Directed by: John Ford
Written by: James Warner Bellah, Willis Goldbeck, Dorothy M. Johnson
Starring: John Wayne, James Stewart
Black & White, 123 minutes
The changing of the guard, the measure of a man, and the need for a hero are all themes running deep through John Ford's classic The Man Who Shot Liberty Valance. Tighter and more elegantly confined than most of Ford's westerns, Liberty Valance is the only team-up of two of the cinema's biggest stars. Wayne, the larger than life movie star, and Stewart, the "aw shucks" good old boy who had more range than any of his contemporaries, size each other up in one of Ford's best films, and one of the finest westerns ever made.
In the late 1800's an aging Senator by the name of Ransom Stoddard (Stewart) has just returned to the town of Shinbone to attend the funeral of Tom Doniphon (Wayne). Everybody in Shinbone has heard of Stoddard, but none remember the recently departed Doniphon. Borrowing flashback elements from Citizen Kane, Ford has Stoddard tell the story of his friend to a local newspaper reporter, and over the course of two hours we are slowly sucked into a tale of two very different men who have enough common interests to coexist.
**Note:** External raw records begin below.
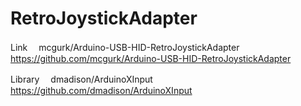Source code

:# RetroJoystickAdapter

Link
　mcgurk/Arduino-USB-HID-RetroJoystickAdapter
　https://github.com/mcgurk/Arduino-USB-HID-RetroJoystickAdapter

Library
　dmadison/ArduinoXInput
　https://github.com/dmadison/ArduinoXInput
Stoddard is a young law school graduate with dreams of changing the world. He is traveling by stagecoach to the town of Shinbone when he is violently attacked by a gang of men led by the ruthless hellraiser Liberty Valance (Lee Marvin, making sure to leave an impression). Somehow managing to make it into town, Stoddard is cared for by Hallie (Vera Miles), a woman who runs a local restaurant. While recuperating, Stoddard earns his keep as a dishwasher for Hallie. It is here that he meets Doniphon, a cowboy/gunslinger who laughs at the notion of law and order, preferring to let his six shooter do the talking. Of course Stoddard, the bleeding heart, and Doniphon, the old school hardass, are going to butt heads, but they both share a love for Hallie, and a disdain for Valance.
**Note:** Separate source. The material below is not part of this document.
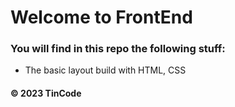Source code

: # Welcome to FrontEnd
### You will find in this repo the following stuff:
* The basic layout build with HTML, CSS
#### © 2023 TinCode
Stoddard eventually begins to find his place, and he starts a small school to teach the townsfolk not only the three R's, but History as well. He begins to instill a sort of civil pride in the citizens of Shinbone, and when delegates are chosen to lobby for statehood, Stoddard is nominated with due praise, much to the chagrin of Valance, who challenges Stoddard to a duel. Although afraid and inexperienced with a gun, Stoddard accepts the challenge and ultimately kills Valance. Or does he? If you don't know, I certainly won't spoil it for you, and don' let anyone else either. Just know that the answer leads the film to one of the most bittersweet and satisfying conclusions to ever come out of Hollywood.
The most amazing thing about this film is that it hasn't become dated in the least. It actually works almost in spite of itself. Every review I have ever read on this movie has given away all the major plot points, yet I was still enveloped in the story. In the first five minutes, we know that Stoddard has went on to a lucrative political career, while Doniphon has died, alone and forgotten. We know that Stoddard gets the girl, and we know from the title that Valance gets what's coming to him, but we are so completely caught up in a tale that on the surface seems incredibly simple.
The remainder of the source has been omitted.